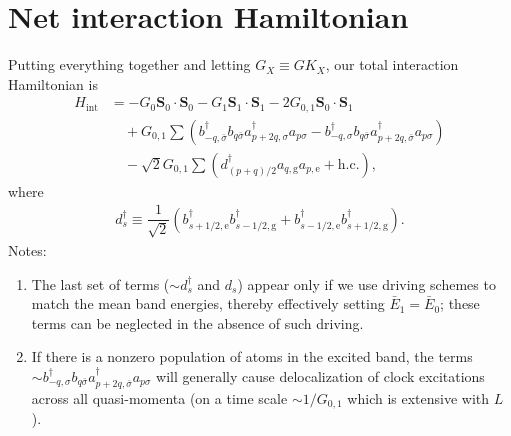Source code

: \documentclass[aps,notitlepage,nofootinbib,11pt]{revtex4-1}
\renewcommand{\t}{\text} %
\newcommand{\f}[2]{\dfrac{#1}{#2}} %
\newcommand{\p}[1]{\left(#1\right)} %
\renewcommand{\v}{\bm} %
\renewcommand{\c}{\cdot} %
\newcommand{\1}{\mathds{1}}
\newcommand{\g}{\text{g}}
\newcommand{\e}{\text{e}}
\begin{document}
\section{Net interaction Hamiltonian}

Putting everything together and letting $G_X\equiv G K_X$, our total
interaction Hamiltonian is
\begin{align}
  H_{\t{int}}
  &= - G_0\v S_0\c\v S_0 - G_1\v S_1\c\v S_1 - 2 G_{0,1}\v S_0\c\v S_1
  \tag*{} \\ &\quad + G_{0,1} \sum
  \p{b_{-q,\bar\sigma}^\dag b_{q\bar\sigma} a_{p+2q,\sigma}^\dag a_{p\sigma}
    - b_{-q,\sigma}^\dag b_{q\bar\sigma} a_{p+2q,\bar\sigma}^\dag a_{p\sigma}}
  \tag*{} \\ &\quad - \sqrt2 G_{0,1} \sum
  \p{d_{\p{p+q}/2}^\dag a_{q,\g} a_{p,\e} + \t{h.c.}},
\end{align}
where
\begin{align}
  d_s^\dag \equiv \f1{\sqrt2}
  \p{b_{s+1/2,\e}^\dag b_{s-1/2,\g}^\dag
    + b_{s-1/2,\e}^\dag b_{s+1/2,\g}^\dag}.
\end{align}
Notes:
\begin{enumerate}[label=(\roman*)]
\item The last set of terms ($\sim d_s^\dag$ and $d_s$) appear only if
  we use driving schemes to match the mean band energies, thereby
  effectively setting $\bar E_1=\bar E_0$; these terms can be
  neglected in the absence of such driving.
\item If there is a nonzero population of atoms in the excited band,
  the terms
  $\sim b_{-q,\sigma}^\dag b_{q\bar\sigma} a_{p+2q,\bar\sigma}^\dag
  a_{p\sigma}$ will generally cause delocalization of clock
  excitations across all quasi-momenta (on a time scale
  $\sim1/G_{0,1}$ which is extensive with $L$).
\end{enumerate}
\end{document}
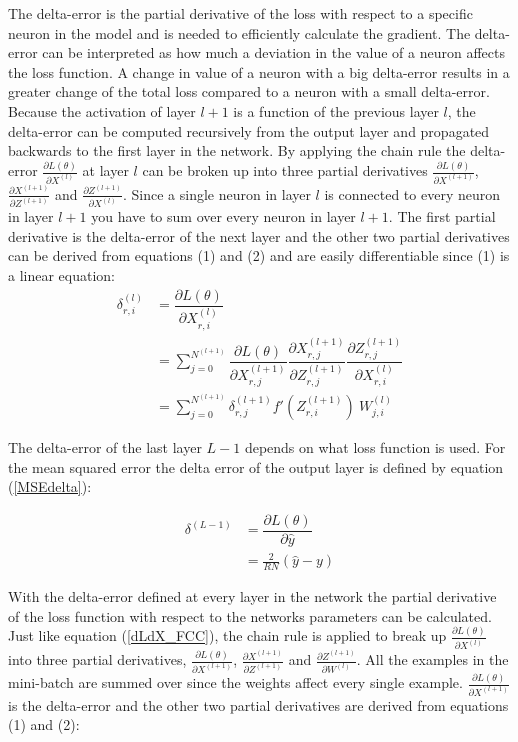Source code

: \documentclass[a4paper, twoside]{article}
\newcommand*{\pd}[2]{\ensuremath{\dfrac{\partial #1}{\partial #2}}}
\newcommand*{\inpd}[2]{\ensuremath{\frac{\partial #1}{\partial #2}}}
\begin{document}
The delta-error is the partial derivative of the loss with respect to a specific neuron in the model and is needed to efficiently calculate the gradient. The delta-error can be interpreted as how much a deviation in the value of a neuron affects the loss function. A change in value of a neuron with a big delta-error results in a greater change of the total loss compared to a neuron with a small delta-error. Because the activation of layer $l+1$ is a function of the previous layer $l$, the delta-error can be computed recursively from the output layer and propagated backwards to the first layer in the network. By applying the chain rule the delta-error $\inpd{L(\theta)}{X^{(l)}}$  at layer $l$ can be broken up into three partial derivatives $\inpd{L(\theta)}{X^{(l+1)}}$, $\inpd{X^{(l+1)}}{Z^{(l+1)}}$ and $\inpd{Z^{(l+1)}}{X^{(l)}}$. Since a single neuron in layer $l$ is connected to every neuron in layer $l+1$ you have to sum over every neuron in layer $l+1$. The first partial derivative is the delta-error of the next layer and the other two partial derivatives can be derived from equations (1) and (2) and are easily differentiable since (1) is a linear equation: \cite{cs231n} \cite{wikiStanford}
\begin{equation}\label{dLdX_FCC}
\begin{split}
\delta^{(l)}_{r,i}
	& = \pd{L(\theta)}{X^{(l)}_{r,i}}  \\
	& = \sum^{N^{(l+1)}}_{j=0} \pd{L(\theta)}{X^{(l+1)}_{r,j}} \pd{X^{(l+1)}_{r,j}}{Z^{(l+1)}_{r,j}} \pd{Z^{(l+1)}_{r,j}}{X^{(l)}_{r,i}} \\
	& = \sum^{N^{(l+1)}}_{j=0} \delta^{(l+1)}_{r,j} f'(Z^{(l+1)}_{r,i}) \ W^{(l)}_{j,i} 
\end{split}
\end{equation}

The delta-error of the last layer $L-1$ depends on what loss function is used. For the mean squared error the delta error of the output layer is defined by equation (\ref{MSEdelta}): \cite{cs231n} \cite{wikiStanford}

\begin{equation}\label{MSEdelta}
\begin{split}
\delta^{(L-1)}
	& = \pd{L(\theta)}{\hat{y}}  \\
	& = \frac{2}{RN} (\hat{y}-y)
\end{split}
\end{equation}

With the delta-error defined at every layer in the network the partial derivative of the loss function with respect to the networks parameters can be calculated. Just like equation (\ref{dLdX_FCC}), the chain rule is applied to break up $\inpd{L(\theta)}{X^{(l)}}$ into three partial derivatives, $\inpd{L(\theta)}{X^{(l+1)}}$, $\inpd{X^{(l+1)}}{Z^{(l+1)}}$ and $\inpd{Z^{(l+1)}}{W^{(l)}}$. All the examples in the mini-batch are summed over since the weights affect every single example. $\inpd{L(\theta)}{X^{(l+1)}}$ is the delta-error and the other two partial derivatives are derived from equations (1) and (2): \cite{cs231n} \cite{wikiStanford}
\end{document}

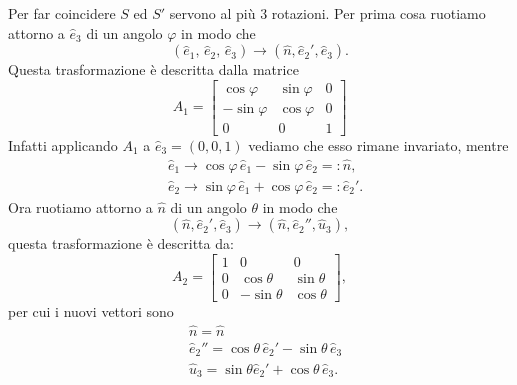     Per far coincidere $S$ ed $S'$ servono al più 3 rotazioni. Per prima cosa ruotiamo attorno a $\hat{e}_3$ di un angolo $\varphi$ in modo che 
    \begin{equation}
        (\hat{e}_1,\,\hat{e}_2,\,\hat{e}_3) \to (\hat{n},\hat{e}_2', \hat{e}_3).
    \end{equation}
    Questa trasformazione è descritta dalla matrice
    \begin{equation}
        A_1 = \begin{bmatrix}
            \cos \varphi & \sin \varphi & 0\\
            -\sin \varphi &\cos \varphi & 0 \\
            0 & 0 & 1
        \end{bmatrix}
    \end{equation}
    Infatti applicando $A_1$ a $\hat{e}_3=(0,0,1)$ vediamo che esso rimane invariato, mentre
    \begin{equation}
    \begin{aligned}
    &\hat{e}_1 \to  \cos \varphi \,\hat{e}_1 -\sin \varphi \,\hat{e}_2  =: \hat{n},\\
    &\hat{e}_2 \to \sin \varphi\,\hat{e}_1 +\cos \varphi\,\hat{e}_2 =: \hat{e}_2'.
    \end{aligned}
    \end{equation}
    Ora ruotiamo attorno a $\hat{n}$ di un angolo $\theta$ in modo che
    \begin{equation}
        (\hat{n},\hat{e}_2', \hat{e}_3) \to (\hat{n}, \hat{e}_2'', \hat{u}_3),
    \end{equation}
    questa trasformazione è descritta da:
    \begin{equation}
        A_2 = 
        \begin{bmatrix}
            1 & 0 & 0\\
            0 & \cos \theta & \sin \theta \\
            0 & -\sin \theta & \cos \theta
        \end{bmatrix}, 
    \end{equation}
    per cui i nuovi vettori sono
    \begin{equation}
    \begin{aligned}
        & \hat{n} = \hat{n}\\
        &\hat{e}_2'' = \cos \theta \,\hat{e}_2' -\sin \theta \,\hat{e}_3\\
        & \hat{u}_3 = \sin \theta \hat{e}_2'+\cos \theta \,\hat{e}_3.
    \end{aligned}
    \end{equation}
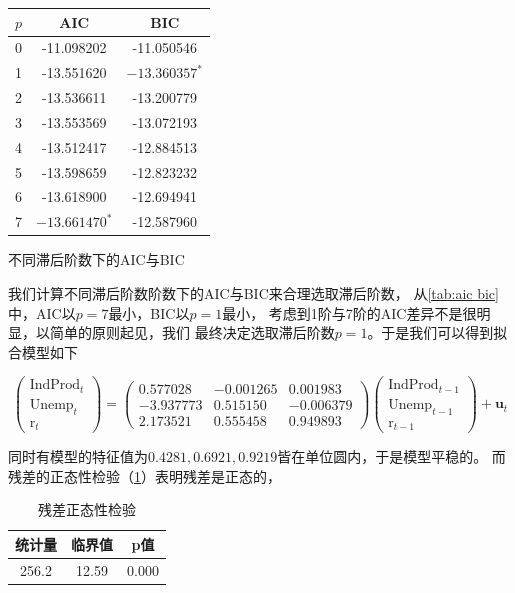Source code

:\documentclass[cn]{homework}
\begin{document}
    \begin{margintable}
        \centering
        \begin{tabular}{ccc}
            \toprule
            $p$ & AIC  & BIC \\
            \midrule
            0 & -11.098202& -11.050546\\
            1 & -13.551620& $-13.360357^*$ \\
            2 & -13.536611& -13.200779\\
            3 & -13.553569& -13.072193\\
            4 & -13.512417& -12.884513\\
            5 & -13.598659& -12.823232\\
            6 & -13.618900& -12.694941\\
            7 & $-13.661470^*$ & -12.587960\\
            \bottomrule
        \end{tabular}
        \caption{不同滞后阶数下的AIC与BIC}
        \label{tab:aic bic}
    \end{margintable}
    我们计算不同滞后阶数阶数下的AIC与BIC来合理选取滞后阶数，
    从\cref{tab:aic bic}中，AIC以$p=7$最小，BIC以$p=1$最小，
    考虑到1阶与7阶的AIC差异不是很明显，以简单的原则起见，我们
    最终决定选取滞后阶数$p=1$。于是我们可以得到拟合模型如下
    \begin{fullwidth}
    \def\ind{\text{IndProd}}
    \def\une{\text{Unemp}}
    \def\rrr{\text{r}}
    \[\begin{pmatrix}
        \ind_t\\
        \une_t\\
        \rrr_t
    \end{pmatrix}
    =\begin{pmatrix}
        0.577028 & -0.001265 & 0.001983 \\
        -3.937773 &  0.515150 & -0.006379 \\
        2.173521 & 0.555458 &  0.949893 
    \end{pmatrix}
    \begin{pmatrix}
        \ind_{t-1}\\
        \une_{t-1}\\
        \rrr_{t-1}
    \end{pmatrix}+\boldsymbol u_t\]
    \end{fullwidth}

    同时有模型的特征值为$0.4281,0.6921,0.9219$皆在单位圆内，于是模型平稳的。
    而残差的正态性检验（\cref{tab:normality}）表明残差是正态的，
    \begin{table}
        \centering
        \begin{tabular}{ccc}
            \toprule
            统计量 & 临界值 & p值 \\
            \midrule
            256.2 & 12.59 & 0.000
        \end{tabular}
        \caption{残差正态性检验}
        \label{tab:normality}
    \end{table}
\end{document}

### Problem description
Only the lines from the beginning of the listing through the line with "we use driving", both ends included, are to be repeated exactly; pictures stay out.

### Output
Source code

: \documentclass[aps,notitlepage,nofootinbib,11pt]{revtex4-1}
\renewcommand{\t}{\text} %
\newcommand{\f}[2]{\dfrac{#1}{#2}} %
\newcommand{\p}[1]{\left(#1\right)} %
\renewcommand{\v}{\bm} %
\renewcommand{\c}{\cdot} %
\newcommand{\1}{\mathds{1}}
\newcommand{\g}{\text{g}}
\newcommand{\e}{\text{e}}
\begin{document}
\section{Net interaction Hamiltonian}

Putting everything together and letting $G_X\equiv G K_X$, our total
interaction Hamiltonian is
\begin{align}
  H_{\t{int}}
  &= - G_0\v S_0\c\v S_0 - G_1\v S_1\c\v S_1 - 2 G_{0,1}\v S_0\c\v S_1
  \tag*{} \\ &\quad + G_{0,1} \sum
  \p{b_{-q,\bar\sigma}^\dag b_{q\bar\sigma} a_{p+2q,\sigma}^\dag a_{p\sigma}
    - b_{-q,\sigma}^\dag b_{q\bar\sigma} a_{p+2q,\bar\sigma}^\dag a_{p\sigma}}
  \tag*{} \\ &\quad - \sqrt2 G_{0,1} \sum
  \p{d_{\p{p+q}/2}^\dag a_{q,\g} a_{p,\e} + \t{h.c.}},
\end{align}
where
\begin{align}
  d_s^\dag \equiv \f1{\sqrt2}
  \p{b_{s+1/2,\e}^\dag b_{s-1/2,\g}^\dag
    + b_{s-1/2,\e}^\dag b_{s+1/2,\g}^\dag}.
\end{align}
Notes:
\begin{enumerate}[label=(\roman*)]
\item The last set of terms ($\sim d_s^\dag$ and $d_s$) appear only if
  we use driving schemes to match the mean band energies, thereby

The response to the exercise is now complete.